> [Entries shown]
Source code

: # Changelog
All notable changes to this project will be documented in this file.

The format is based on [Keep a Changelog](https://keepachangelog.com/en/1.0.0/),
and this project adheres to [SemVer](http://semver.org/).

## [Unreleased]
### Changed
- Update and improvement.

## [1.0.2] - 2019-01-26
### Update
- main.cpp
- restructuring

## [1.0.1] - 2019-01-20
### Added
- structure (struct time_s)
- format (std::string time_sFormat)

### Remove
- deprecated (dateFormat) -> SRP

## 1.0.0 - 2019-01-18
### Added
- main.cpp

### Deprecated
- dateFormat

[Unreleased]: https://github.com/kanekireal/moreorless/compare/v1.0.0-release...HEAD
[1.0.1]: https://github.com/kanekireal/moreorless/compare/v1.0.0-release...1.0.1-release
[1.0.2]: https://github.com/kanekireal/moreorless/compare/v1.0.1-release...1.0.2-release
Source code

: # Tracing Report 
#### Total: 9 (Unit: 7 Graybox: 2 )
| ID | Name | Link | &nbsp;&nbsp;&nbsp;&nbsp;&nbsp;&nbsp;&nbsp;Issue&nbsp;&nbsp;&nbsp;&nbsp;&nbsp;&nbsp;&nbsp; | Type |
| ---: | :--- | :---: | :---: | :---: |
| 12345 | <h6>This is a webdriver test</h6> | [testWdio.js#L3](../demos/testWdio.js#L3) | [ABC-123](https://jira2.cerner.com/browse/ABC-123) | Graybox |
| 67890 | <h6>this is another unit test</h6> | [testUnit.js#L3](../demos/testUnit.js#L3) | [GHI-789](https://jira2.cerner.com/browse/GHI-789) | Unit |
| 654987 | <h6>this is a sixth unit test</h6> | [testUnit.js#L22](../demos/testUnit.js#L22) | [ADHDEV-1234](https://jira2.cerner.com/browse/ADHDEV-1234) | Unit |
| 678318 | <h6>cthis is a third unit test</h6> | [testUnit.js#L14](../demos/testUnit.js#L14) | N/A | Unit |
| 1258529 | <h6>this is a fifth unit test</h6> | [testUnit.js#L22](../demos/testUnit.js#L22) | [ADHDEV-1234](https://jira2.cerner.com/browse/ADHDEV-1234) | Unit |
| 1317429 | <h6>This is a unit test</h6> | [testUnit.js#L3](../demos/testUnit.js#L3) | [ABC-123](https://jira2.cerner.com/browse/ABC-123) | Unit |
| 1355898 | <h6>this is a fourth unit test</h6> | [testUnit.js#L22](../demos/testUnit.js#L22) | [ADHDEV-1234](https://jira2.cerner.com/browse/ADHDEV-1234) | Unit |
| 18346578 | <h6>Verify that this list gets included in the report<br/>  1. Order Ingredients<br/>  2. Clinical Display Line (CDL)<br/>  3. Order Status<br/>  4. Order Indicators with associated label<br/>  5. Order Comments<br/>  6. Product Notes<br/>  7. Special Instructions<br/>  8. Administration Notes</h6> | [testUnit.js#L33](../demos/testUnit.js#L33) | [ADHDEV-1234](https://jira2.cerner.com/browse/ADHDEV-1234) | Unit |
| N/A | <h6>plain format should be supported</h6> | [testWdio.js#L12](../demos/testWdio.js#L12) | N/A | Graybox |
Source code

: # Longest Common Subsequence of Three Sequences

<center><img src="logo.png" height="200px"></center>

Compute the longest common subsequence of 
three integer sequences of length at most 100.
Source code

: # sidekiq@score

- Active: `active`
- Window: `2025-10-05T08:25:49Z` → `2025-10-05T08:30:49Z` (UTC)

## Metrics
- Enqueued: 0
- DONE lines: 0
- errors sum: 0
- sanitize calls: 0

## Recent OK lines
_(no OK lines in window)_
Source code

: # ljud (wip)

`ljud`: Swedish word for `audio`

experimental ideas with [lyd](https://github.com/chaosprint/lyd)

> [What the task requires]
Return, exactly as they stand, the lines from the start of the records above through the line with "# Tracing Report", both ends included, and no other lines.

> [Reply]
Source code

: # Changelog
All notable changes to this project will be documented in this file.

The format is based on [Keep a Changelog](https://keepachangelog.com/en/1.0.0/),
and this project adheres to [SemVer](http://semver.org/).

## [Unreleased]
### Changed
- Update and improvement.

## [1.0.2] - 2019-01-26
### Update
- main.cpp
- restructuring

## [1.0.1] - 2019-01-20
### Added
- structure (struct time_s)
- format (std::string time_sFormat)

### Remove
- deprecated (dateFormat) -> SRP

## 1.0.0 - 2019-01-18
### Added
- main.cpp

### Deprecated
- dateFormat

[Unreleased]: https://github.com/kanekireal/moreorless/compare/v1.0.0-release...HEAD
[1.0.1]: https://github.com/kanekireal/moreorless/compare/v1.0.0-release...1.0.1-release
[1.0.2]: https://github.com/kanekireal/moreorless/compare/v1.0.1-release...1.0.2-release
Source code

: # Tracing Report 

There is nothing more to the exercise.